There is also no quick way to add up expenses for all or individual lawmakers for the month of July. Members of the public still need to create their own database for that, a time-consuming process that could be avoided if the chamber made the expenses public in a different format.
And though the information will be updated monthly going forward, it is unclear whether the information will be presented in a way that allows the public to easily compare expenses from one month to the next — let alone draw comparisons between individual lawmakers.
The reports also don’t provide the most complete picture of expenses. While brief descriptions are provided, individuals still have to file an open-records request for receipts or “vouchers” that offer more details.
Eric Epstein, cofounder of the good-government group Rock the Capital, said the website does not have the depth of data or ease-of-use for citizens like PennWatch, a state website for government salaries and other expenditures.
“This system is limited to recent expenses and does not disclose trends or allow the taxpayer to raise the curtain and examine vendors with pay-to-play connections,” said Epstein, a regular user of the state’s public records law.
The expenses made available Wednesday show that in July, the Senate’s spending included big-ticket, once-a-year expenses like a $248,000 payment for various Microsoft computer services and smaller payments like a $267 chair for a senator’s office and $496 on a technology contract for “monitoring the Dark Web.”
The latter expense was paid through the Senate’s chief clerk, and it is not clear whether the contract was for a specific senator or someone else.
In their investigation, The Caucus and Spotlight PA found that of the $203 million the legislature spent over four years on food, housing, transportation, office rentals, and expenses, $37 million was paid to cover lawmakers’ district office expenses, including rent; another $18 million was spent to cover travel by legislators and their staff; and $6 million went toward underwriting per diems for lawmakers themselves.

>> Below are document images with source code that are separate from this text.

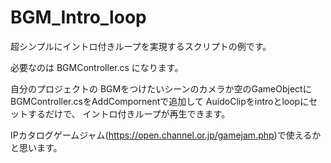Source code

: # BGM_Intro_loop
超シンプルにイントロ付きループを実現するスクリプトの例です。

必要なのは 
BGMController.cs
になります。

自分のプロジェクトの
BGMをつけたいシーンのカメラか空のGameObjectに
BGMController.csをAddCompornentで追加して
AuidoClipをintroとloopにセットするだけで、
イントロ付きループが再生できます。

IPカタログゲームジャム(https://open.channel.or.jp/gamejam.php)で使えるかと思います。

The investigation found some legislators claimed reimbursements over four years that topped $200,000, much of it in per diem claims. When lawmakers wrote the rules governing reimbursements, they decided not to require receipts from legislators, making those per diem payments, which can reach $200, essentially untraceable.
Their staffs, on the other hand, must provide documentation for reimbursements.
Before Wednesday, only 11 of 50 state senators and 18 of 203 state House members posted some level of financial information on their individual websites, according to The Caucus and Spotlight PA’s review in May. Those legislators still often presented limited or outdated information.
Corman’s web page, titled “It’s Your Money,” hadn’t been updated in over six years.